Pakistan Finance Ministry Rejects Misleading 8pc Loan-Interest Claim
Pakistan Finance Ministry Rejects Misleading Claims on External Loan Interest
The Pakistan Finance Ministry Rejects misleading claims about the country paying up to eight per cent interest on external loans, calling these statements incomplete and out of context. According to an official clarification issued on Sunday, the ministry explained that Pakistan’s external debt payments need to be understood with proper detail instead of relying on oversimplified headlines.
The ministry stated that while external debt interest outflows have increased in recent years, the idea that Pakistan is paying 8pc interest across the board is inaccurate. Instead, the average cost of external public debt remains around 4pc, mainly because much of Pakistan’s borrowing comes through concessional financing from institutions such as the Asian Development Bank, World Bank, and other development partners.

To help the public understand these numbers better, the Pakistan Finance Ministry Rejects the way some press commentary presented the data. The ministry said the figures quoted were technically correct but lacked the necessary context to show the full picture.
Understanding Pakistan’s External Debt Structure
According to the detailed clarification, Pakistan’s total external debt and liabilities stand at about $138 billion. This includes several different types of obligations:
Public and publicly guaranteed debt
Debt held by public-sector enterprises
Commercial bank borrowings
Private-sector external debt
Intercompany liabilities owed to direct investors
However, the Pakistan Finance Ministry Rejects confusion between total external liabilities and actual public (government) external debt.
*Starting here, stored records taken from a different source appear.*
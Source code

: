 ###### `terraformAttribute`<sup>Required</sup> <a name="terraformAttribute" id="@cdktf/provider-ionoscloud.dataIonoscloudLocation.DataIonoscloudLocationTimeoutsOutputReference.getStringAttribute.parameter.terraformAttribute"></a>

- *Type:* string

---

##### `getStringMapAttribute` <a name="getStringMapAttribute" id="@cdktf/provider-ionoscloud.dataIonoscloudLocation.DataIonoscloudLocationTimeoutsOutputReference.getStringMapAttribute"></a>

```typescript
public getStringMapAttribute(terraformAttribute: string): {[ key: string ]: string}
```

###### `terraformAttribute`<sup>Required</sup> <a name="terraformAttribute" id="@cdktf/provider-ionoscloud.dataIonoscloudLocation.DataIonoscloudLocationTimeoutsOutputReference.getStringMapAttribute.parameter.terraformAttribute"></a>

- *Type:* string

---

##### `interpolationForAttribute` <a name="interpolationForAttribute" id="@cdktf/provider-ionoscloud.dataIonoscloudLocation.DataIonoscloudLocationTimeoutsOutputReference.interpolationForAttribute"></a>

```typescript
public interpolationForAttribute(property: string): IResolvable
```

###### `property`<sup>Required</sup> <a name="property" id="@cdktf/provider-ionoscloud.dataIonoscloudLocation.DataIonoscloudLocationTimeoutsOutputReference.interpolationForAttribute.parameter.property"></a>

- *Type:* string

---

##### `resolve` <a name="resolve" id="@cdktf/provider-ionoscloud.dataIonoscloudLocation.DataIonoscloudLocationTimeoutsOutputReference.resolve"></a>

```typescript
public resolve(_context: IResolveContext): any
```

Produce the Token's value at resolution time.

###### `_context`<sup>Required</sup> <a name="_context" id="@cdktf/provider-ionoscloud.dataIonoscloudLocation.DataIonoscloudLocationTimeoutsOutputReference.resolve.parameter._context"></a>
Government external debt stands at around $92 billion. This is the number that matters when discussing interest rates on loans taken directly by the government.
These loans come with softer terms, lower interest rates, and extended repayment schedules. Only around 7pc are commercial loans, which naturally carry higher rates. Another 7pc are long-term Eurobonds.
Because of this composition, the Pakistan Finance Ministry Rejects the claim that Pakistan pays interest as high as 8pc overall. The average cost is much lower—roughly 4pc—because concessional financing forms the bulk of the debt.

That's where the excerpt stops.